• [Information supplied]

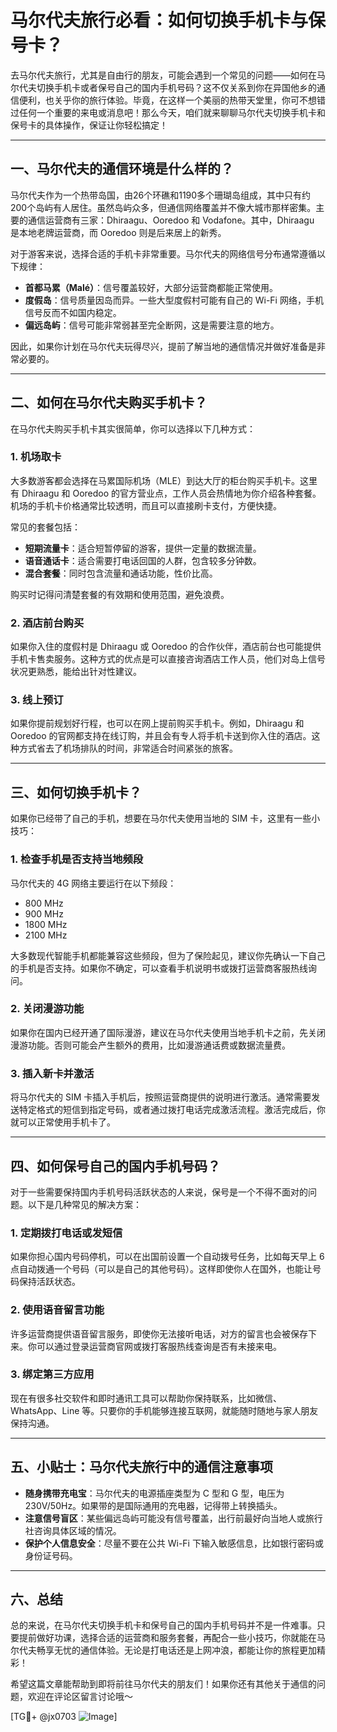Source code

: # 马尔代夫旅行必看：如何切换手机卡与保号卡？

去马尔代夫旅行，尤其是自由行的朋友，可能会遇到一个常见的问题——如何在马尔代夫切换手机卡或者保号自己的国内手机号码？这不仅关系到你在异国他乡的通信便利，也关乎你的旅行体验。毕竟，在这样一个美丽的热带天堂里，你可不想错过任何一个重要的来电或消息吧！那么今天，咱们就来聊聊马尔代夫切换手机卡和保号卡的具体操作，保证让你轻松搞定！

---

## 一、马尔代夫的通信环境是什么样的？

马尔代夫作为一个热带岛国，由26个环礁和1190多个珊瑚岛组成，其中只有约200个岛屿有人居住。虽然岛屿众多，但通信网络覆盖并不像大城市那样密集。主要的通信运营商有三家：Dhiraagu、Ooredoo 和 Vodafone。其中，Dhiraagu 是本地老牌运营商，而 Ooredoo 则是后来居上的新秀。

对于游客来说，选择合适的手机卡非常重要。马尔代夫的网络信号分布通常遵循以下规律：
- **首都马累（Malé）**：信号覆盖较好，大部分运营商都能正常使用。
- **度假岛**：信号质量因岛而异。一些大型度假村可能有自己的 Wi-Fi 网络，手机信号反而不如国内稳定。
- **偏远岛屿**：信号可能非常弱甚至完全断网，这是需要注意的地方。

因此，如果你计划在马尔代夫玩得尽兴，提前了解当地的通信情况并做好准备是非常必要的。

---

## 二、如何在马尔代夫购买手机卡？

在马尔代夫购买手机卡其实很简单，你可以选择以下几种方式：

### 1. **机场取卡**
大多数游客都会选择在马累国际机场（MLE）到达大厅的柜台购买手机卡。这里有 Dhiraagu 和 Ooredoo 的官方营业点，工作人员会热情地为你介绍各种套餐。机场的手机卡价格通常比较透明，而且可以直接刷卡支付，方便快捷。

常见的套餐包括：
- **短期流量卡**：适合短暂停留的游客，提供一定量的数据流量。
- **语音通话卡**：适合需要打电话回国的人群，包含较多分钟数。
- **混合套餐**：同时包含流量和通话功能，性价比高。

购买时记得问清楚套餐的有效期和使用范围，避免浪费。

### 2. **酒店前台购买**
如果你入住的度假村是 Dhiraagu 或 Ooredoo 的合作伙伴，酒店前台也可能提供手机卡售卖服务。这种方式的优点是可以直接咨询酒店工作人员，他们对岛上信号状况更熟悉，能给出针对性建议。

### 3. **线上预订**
如果你提前规划好行程，也可以在网上提前购买手机卡。例如，Dhiraagu 和 Ooredoo 的官网都支持在线订购，并且会有专人将手机卡送到你入住的酒店。这种方式省去了机场排队的时间，非常适合时间紧张的旅客。

---

## 三、如何切换手机卡？

如果你已经带了自己的手机，想要在马尔代夫使用当地的 SIM 卡，这里有一些小技巧：

### 1. **检查手机是否支持当地频段**
马尔代夫的 4G 网络主要运行在以下频段：
- 800 MHz
- 900 MHz
- 1800 MHz
- 2100 MHz

大多数现代智能手机都能兼容这些频段，但为了保险起见，建议你先确认一下自己的手机是否支持。如果你不确定，可以查看手机说明书或拨打运营商客服热线询问。

### 2. **关闭漫游功能**
如果你在国内已经开通了国际漫游，建议在马尔代夫使用当地手机卡之前，先关闭漫游功能。否则可能会产生额外的费用，比如漫游通话费或数据流量费。

### 3. **插入新卡并激活**
将马尔代夫的 SIM 卡插入手机后，按照运营商提供的说明进行激活。通常需要发送特定格式的短信到指定号码，或者通过拨打电话完成激活流程。激活完成后，你就可以正常使用手机卡了。

---

## 四、如何保号自己的国内手机号码？

对于一些需要保持国内手机号码活跃状态的人来说，保号是一个不得不面对的问题。以下是几种常见的解决方案：

### 1. **定期拨打电话或发短信**
如果你担心国内号码停机，可以在出国前设置一个自动拨号任务，比如每天早上 6 点自动拨通一个号码（可以是自己的其他号码）。这样即使你人在国外，也能让号码保持活跃状态。

### 2. **使用语音留言功能**
许多运营商提供语音留言服务，即使你无法接听电话，对方的留言也会被保存下来。你可以通过登录运营商官网或拨打客服热线查询是否有未接来电。

### 3. **绑定第三方应用**
现在有很多社交软件和即时通讯工具可以帮助你保持联系，比如微信、WhatsApp、Line 等。只要你的手机能够连接互联网，就能随时随地与家人朋友保持沟通。

---

## 五、小贴士：马尔代夫旅行中的通信注意事项

- **随身携带充电宝**：马尔代夫的电源插座类型为 C 型和 G 型，电压为 230V/50Hz。如果带的是国际通用的充电器，记得带上转换插头。
- **注意信号盲区**：某些偏远岛屿可能没有信号覆盖，出行前最好向当地人或旅行社咨询具体区域的情况。
- **保护个人信息安全**：尽量不要在公共 Wi-Fi 下输入敏感信息，比如银行密码或身份证号码。

---

## 六、总结

总的来说，在马尔代夫切换手机卡和保号自己的国内手机号码并不是一件难事。只要提前做好功课，选择合适的运营商和服务套餐，再配合一些小技巧，你就能在马尔代夫畅享无忧的通信体验。无论是打电话还是上网冲浪，都能让你的旅程更加精彩！

希望这篇文章能帮助到即将前往马尔代夫的朋友们！如果你还有其他关于通信的问题，欢迎在评论区留言讨论哦～

[TG💪+ @jx0703 ![Image](https://github.com/user-attachments/assets/dbca1d08-cadb-493c-b0ec-ad6f7a83f270)]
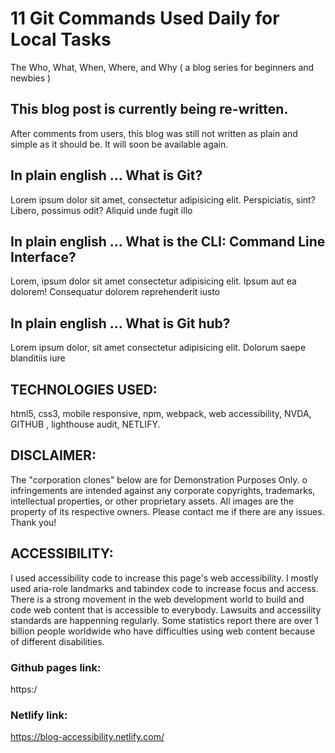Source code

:# 11 Git Commands Used Daily for Local Tasks 
The Who, What, When, Where, and Why 
( a blog series for beginners and newbies ) 

## This blog post is currently being re-written. 
After comments from users, this blog was still not written as plain and simple as it should be. It will soon be available again. 

## In plain english ... What is Git? 
Lorem ipsum dolor sit amet, consectetur adipisicing elit. Perspiciatis, sint? Libero, possimus odit? Aliquid unde fugit illo 

## In plain english ... What is the CLI: Command Line Interface? 
Lorem, ipsum dolor sit amet consectetur adipisicing elit. Ipsum aut ea dolorem! Consequatur dolorem reprehenderit iusto 

## In plain english ... What is Git hub? 
Lorem ipsum dolor, sit amet consectetur adipisicing elit. Dolorum saepe blanditiis iure 

## TECHNOLOGIES USED:
html5, css3, mobile responsive, npm, webpack, web accessibility, NVDA, GITHUB , lighthouse audit, NETLIFY.

## DISCLAIMER:
The "corporation clones" below are for Demonstration Purposes Only. o infringements are intended against any corporate copyrights, trademarks, intellectual properties, or other proprietary assets. All images are the property of its respective owners. Please contact me if there are any issues. Thank you!

## ACCESSIBILITY:
I used accessibility code to increase this page's web accessibility. I mostly used aria-role landmarks and tabindex code to increase focus and access. There is a strong movement in the web development world to build and code web content that is accessible to everybody. Lawsuits and accessility standards are happenning regularly. Some statistics report there are over 1 billion people worldwide who have difficulties using web content because of different disabilities.

### Github pages link:
https:/

### Netlify link:
https://blog-accessibility.netlify.com/
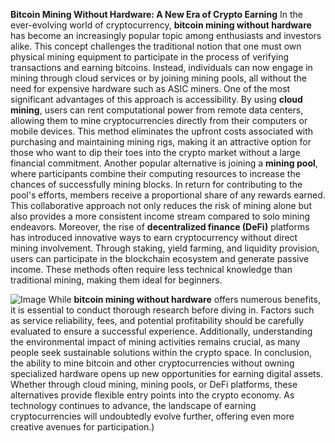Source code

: **Bitcoin Mining Without Hardware: A New Era of Crypto Earning**
In the ever-evolving world of cryptocurrency, **bitcoin mining without hardware** has become an increasingly popular topic among enthusiasts and investors alike. This concept challenges the traditional notion that one must own physical mining equipment to participate in the process of verifying transactions and earning bitcoins. Instead, individuals can now engage in mining through cloud services or by joining mining pools, all without the need for expensive hardware such as ASIC miners.
One of the most significant advantages of this approach is accessibility. By using **cloud mining**, users can rent computational power from remote data centers, allowing them to mine cryptocurrencies directly from their computers or mobile devices. This method eliminates the upfront costs associated with purchasing and maintaining mining rigs, making it an attractive option for those who want to dip their toes into the crypto market without a large financial commitment.
Another popular alternative is joining a **mining pool**, where participants combine their computing resources to increase the chances of successfully mining blocks. In return for contributing to the pool's efforts, members receive a proportional share of any rewards earned. This collaborative approach not only reduces the risk of mining alone but also provides a more consistent income stream compared to solo mining endeavors.
Moreover, the rise of **decentralized finance (DeFi)** platforms has introduced innovative ways to earn cryptocurrency without direct mining involvement. Through staking, yield farming, and liquidity provision, users can participate in the blockchain ecosystem and generate passive income. These methods often require less technical knowledge than traditional mining, making them ideal for beginners.

![Image](https://github.com/user-attachments/assets/d7419ec9-dc67-403f-bf28-8faea5f1f74f)
While **bitcoin mining without hardware** offers numerous benefits, it is essential to conduct thorough research before diving in. Factors such as service reliability, fees, and potential profitability should be carefully evaluated to ensure a successful experience. Additionally, understanding the environmental impact of mining activities remains crucial, as many people seek sustainable solutions within the crypto space.
In conclusion, the ability to mine bitcoin and other cryptocurrencies without owning specialized hardware opens up new opportunities for earning digital assets. Whether through cloud mining, mining pools, or DeFi platforms, these alternatives provide flexible entry points into the crypto economy. As technology continues to advance, the landscape of earning cryptocurrencies will undoubtedly evolve further, offering even more creative avenues for participation.)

• [Your goal]
Nothing but the lines from the one containing "https://blog-accessibility.netlify.com/" through the one containing "In the ever-evolving" should appear, copied exactly from the material above and without pictures.

• [Exercise answer]
https://blog-accessibility.netlify.com/
Source code

: **Bitcoin Mining Without Hardware: A New Era of Crypto Earning**
In the ever-evolving world of cryptocurrency, **bitcoin mining without hardware** has become an increasingly popular topic among enthusiasts and investors alike. This concept challenges the traditional notion that one must own physical mining equipment to participate in the process of verifying transactions and earning bitcoins. Instead, individuals can now engage in mining through cloud services or by joining mining pools, all without the need for expensive hardware such as ASIC miners.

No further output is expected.